----- Data extracts

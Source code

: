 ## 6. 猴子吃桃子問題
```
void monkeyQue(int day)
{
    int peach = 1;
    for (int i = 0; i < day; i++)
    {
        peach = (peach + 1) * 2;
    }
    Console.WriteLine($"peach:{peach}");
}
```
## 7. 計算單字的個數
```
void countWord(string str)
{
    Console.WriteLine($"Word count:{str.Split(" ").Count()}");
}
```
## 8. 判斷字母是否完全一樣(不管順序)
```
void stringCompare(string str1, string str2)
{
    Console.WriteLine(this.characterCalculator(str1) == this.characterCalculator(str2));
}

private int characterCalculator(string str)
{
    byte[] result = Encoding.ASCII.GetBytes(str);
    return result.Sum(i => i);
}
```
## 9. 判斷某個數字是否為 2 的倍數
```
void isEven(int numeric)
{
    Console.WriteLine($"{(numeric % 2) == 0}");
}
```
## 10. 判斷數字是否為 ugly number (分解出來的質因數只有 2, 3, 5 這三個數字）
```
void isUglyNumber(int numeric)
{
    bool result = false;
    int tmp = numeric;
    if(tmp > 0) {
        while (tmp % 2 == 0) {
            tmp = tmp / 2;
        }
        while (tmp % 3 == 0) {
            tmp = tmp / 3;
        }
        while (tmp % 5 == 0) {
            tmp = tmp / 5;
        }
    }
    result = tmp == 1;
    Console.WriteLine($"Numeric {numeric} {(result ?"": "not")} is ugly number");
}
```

----------

Among the records, find the lines that contain "characterCalculator" and copy each of them.

Completed task -
    Console.WriteLine(this.characterCalculator(str1) == this.characterCalculator(str2));
private int characterCalculator(string str)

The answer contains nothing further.